Why clinical learning is a lot like Drivers’ Ed
Complex skills are best learned in authentic environments
Buying a new car has meant finding a good home for my beloved 95 Chevy. A colleague is now the proud owner, only there is one small but crucial detail…he has never learned how to drive a car with manual transmission (stick shift). Thus, last Sunday afternoon his friend was the one who drove off into the sunset after we did the deal, but that’s no long-term solution. Oh Chevy, I see grinding gears and burning clutch in your future!
Driving a stick shift isn’t easy. In fact, in the beginning it feels pretty complicated and there’s not always much room for error. I’ve been thinking about some of the ways that learning to drive shares common ground with learning the complex skills of clinical practice.
1. The stakes are high: If you don’t master key practical skills, your own and others’ safety are at risk. Have you ever stalled out on a steep grade with other cars right behind? Not a good situation in which to freeze up or panic!
2. It can be a challenge to practice new skills in an environment that feels safe yet also authentic: See Point 1 – you need the experience of stalling the car on a steep hill to learn how to get going again, but you don’t want the reality of rolling backwards into the guy behind.
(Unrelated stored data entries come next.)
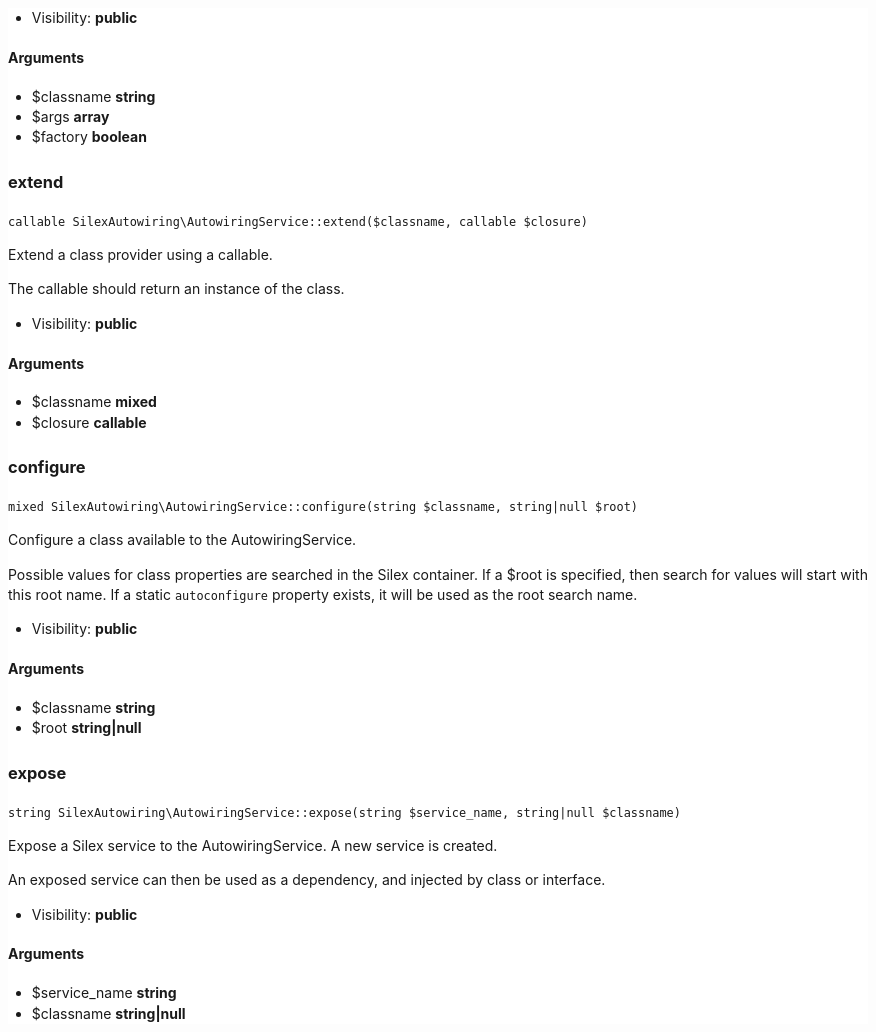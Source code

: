 * Visibility: **public**


#### Arguments
* $classname **string**
* $args **array**
* $factory **boolean**



### extend

    callable SilexAutowiring\AutowiringService::extend($classname, callable $closure)

Extend a class provider using a callable.

The callable should return an instance of the class.

* Visibility: **public**


#### Arguments
* $classname **mixed**
* $closure **callable**



### configure

    mixed SilexAutowiring\AutowiringService::configure(string $classname, string|null $root)

Configure a class available to the AutowiringService.

Possible values for class properties are searched in the Silex container.
If a $root is specified, then search for values will start with this root name.
If a static `autoconfigure` property exists, it will be used as the root search name.

* Visibility: **public**


#### Arguments
* $classname **string**
* $root **string|null**



### expose

    string SilexAutowiring\AutowiringService::expose(string $service_name, string|null $classname)

Expose a Silex service to the AutowiringService. A new service is created.

An exposed service can then be used as a dependency, and injected by class or interface.

* Visibility: **public**


#### Arguments
* $service_name **string**
* $classname **string|null**
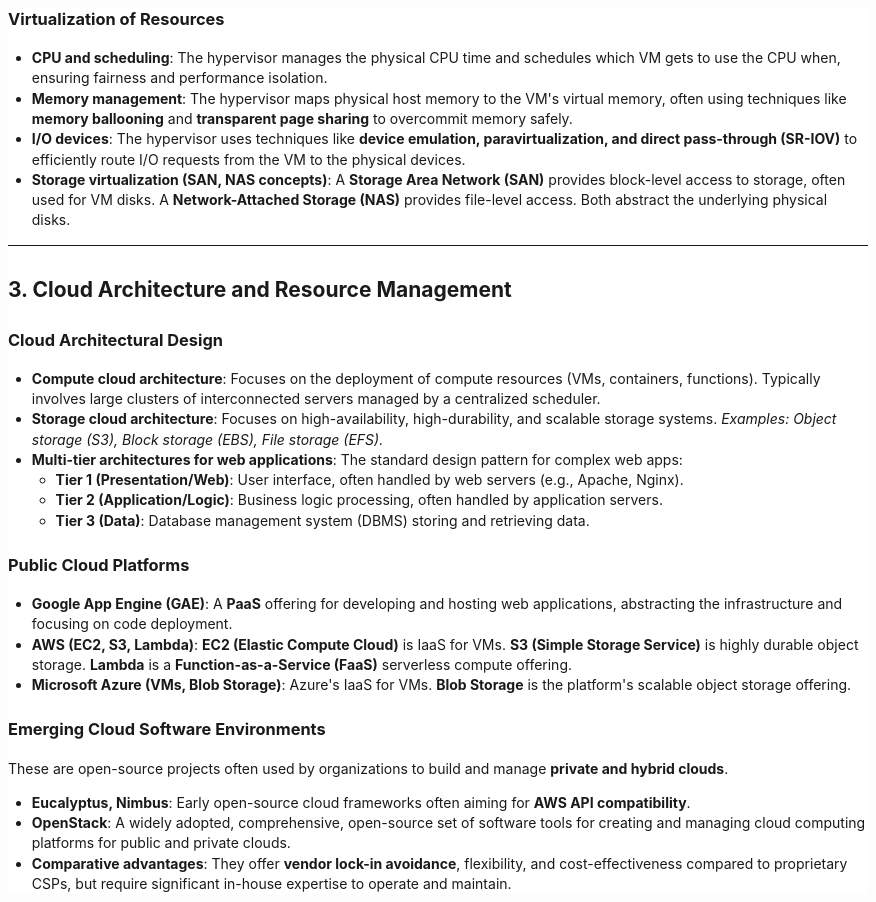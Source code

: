 ### Virtualization of Resources

* **CPU and scheduling**: The hypervisor manages the physical CPU time and schedules which VM gets to use the CPU when, ensuring fairness and performance isolation.
* **Memory management**: The hypervisor maps physical host memory to the VM's virtual memory, often using techniques like **memory ballooning** and **transparent page sharing** to overcommit memory safely.
* **I/O devices**: The hypervisor uses techniques like **device emulation, paravirtualization, and direct pass-through (SR-IOV)** to efficiently route I/O requests from the VM to the physical devices.
* **Storage virtualization (SAN, NAS concepts)**: A **Storage Area Network (SAN)** provides block-level access to storage, often used for VM disks. A **Network-Attached Storage (NAS)** provides file-level access. Both abstract the underlying physical disks.

***

## 3. Cloud Architecture and Resource Management

### Cloud Architectural Design

* **Compute cloud architecture**: Focuses on the deployment of compute resources (VMs, containers, functions). Typically involves large clusters of interconnected servers managed by a centralized scheduler.
* **Storage cloud architecture**: Focuses on high-availability, high-durability, and scalable storage systems. *Examples: Object storage (S3), Block storage (EBS), File storage (EFS).*
* **Multi-tier architectures for web applications**: The standard design pattern for complex web apps:
    * **Tier 1 (Presentation/Web)**: User interface, often handled by web servers (e.g., Apache, Nginx).
    * **Tier 2 (Application/Logic)**: Business logic processing, often handled by application servers.
    * **Tier 3 (Data)**: Database management system (DBMS) storing and retrieving data.

### Public Cloud Platforms

* **Google App Engine (GAE)**: A **PaaS** offering for developing and hosting web applications, abstracting the infrastructure and focusing on code deployment.
* **AWS (EC2, S3, Lambda)**: **EC2 (Elastic Compute Cloud)** is IaaS for VMs. **S3 (Simple Storage Service)** is highly durable object storage. **Lambda** is a **Function-as-a-Service (FaaS)** serverless compute offering.
* **Microsoft Azure (VMs, Blob Storage)**: Azure's IaaS for VMs. **Blob Storage** is the platform's scalable object storage offering.

### Emerging Cloud Software Environments

These are open-source projects often used by organizations to build and manage **private and hybrid clouds**.

* **Eucalyptus, Nimbus**: Early open-source cloud frameworks often aiming for **AWS API compatibility**.
* **OpenStack**: A widely adopted, comprehensive, open-source set of software tools for creating and managing cloud computing platforms for public and private clouds.
* **Comparative advantages**: They offer **vendor lock-in avoidance**, flexibility, and cost-effectiveness compared to proprietary CSPs, but require significant in-house expertise to operate and maintain.

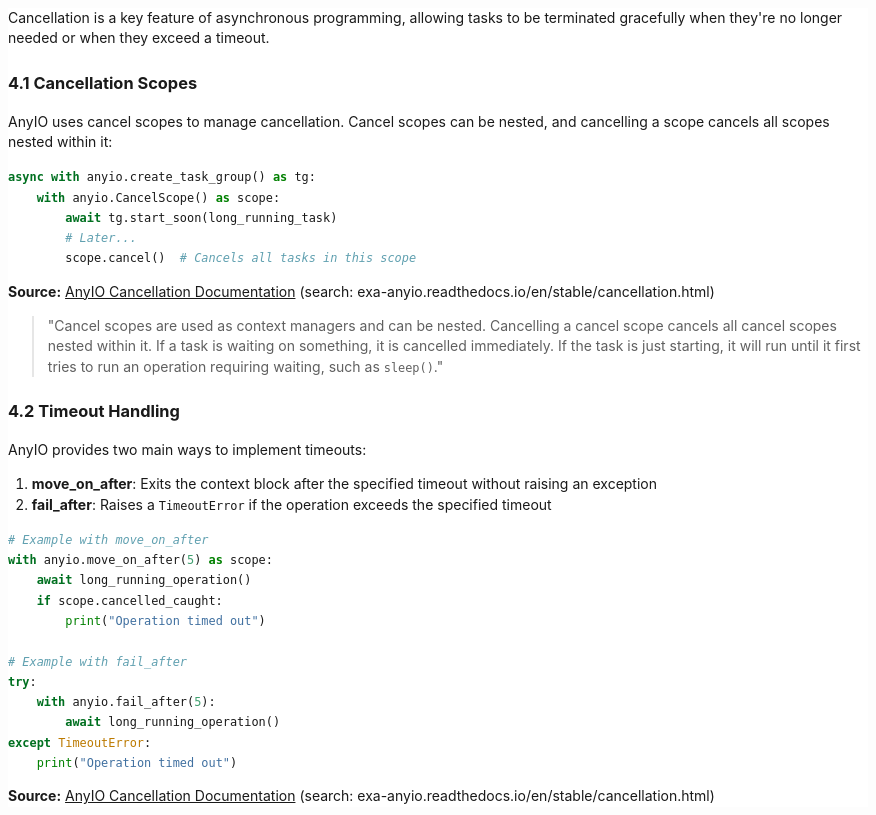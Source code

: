 Cancellation is a key feature of asynchronous programming, allowing tasks to be
terminated gracefully when they're no longer needed or when they exceed a
timeout.

### 4.1 Cancellation Scopes

AnyIO uses cancel scopes to manage cancellation. Cancel scopes can be nested,
and cancelling a scope cancels all scopes nested within it:

```python
async with anyio.create_task_group() as tg:
    with anyio.CancelScope() as scope:
        await tg.start_soon(long_running_task)
        # Later...
        scope.cancel()  # Cancels all tasks in this scope
```

**Source:**
[AnyIO Cancellation Documentation](https://anyio.readthedocs.io/en/stable/cancellation.html)
(search: exa-anyio.readthedocs.io/en/stable/cancellation.html)

> "Cancel scopes are used as context managers and can be nested. Cancelling a
> cancel scope cancels all cancel scopes nested within it. If a task is waiting
> on something, it is cancelled immediately. If the task is just starting, it
> will run until it first tries to run an operation requiring waiting, such as
> `sleep()`."

### 4.2 Timeout Handling

AnyIO provides two main ways to implement timeouts:

1. **move_on_after**: Exits the context block after the specified timeout
   without raising an exception
2. **fail_after**: Raises a `TimeoutError` if the operation exceeds the
   specified timeout

```python
# Example with move_on_after
with anyio.move_on_after(5) as scope:
    await long_running_operation()
    if scope.cancelled_caught:
        print("Operation timed out")

# Example with fail_after
try:
    with anyio.fail_after(5):
        await long_running_operation()
except TimeoutError:
    print("Operation timed out")
```

**Source:**
[AnyIO Cancellation Documentation](https://anyio.readthedocs.io/en/stable/cancellation.html)
(search: exa-anyio.readthedocs.io/en/stable/cancellation.html)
My drivers’ ed training car had a clutch and brake for both me and the instructor/passenger, so I knew that a mistake wouldn’t be catastrophic. Simulation in healthcare education accomplishes the same objectives of safety + authenticity.
3. An experienced mentor can make all the difference: My driving instructor was about 70 years young and had over 40 years experience in teaching new drivers. Everything that a student could possibly do or say he had seen or heard, and literally nothing rattled him. He had this very calm and patient demeanor, which I guess is how he survived that long teaching people like me how to drive. Just knowing that any mistakes I made were par for the course and all part of the learning process freed me up to get into the zone of deep learning.
4. Corrective feedback in the moment shapes behaviour: Direct observation and feedback about the skills I was practicing effectively and where I needed more work helped me learn faster and better. Abstract instructions and memorization aren’t nearly as effective for integrating and mastering practical application of complex skills.
Perhaps a couple of “continuing education” sessions on how to drive a stick shift would not go amiss for Chevy’s new owner. Who knows, might save the cost of a replacement clutch and maybe more. SWP, are you listening?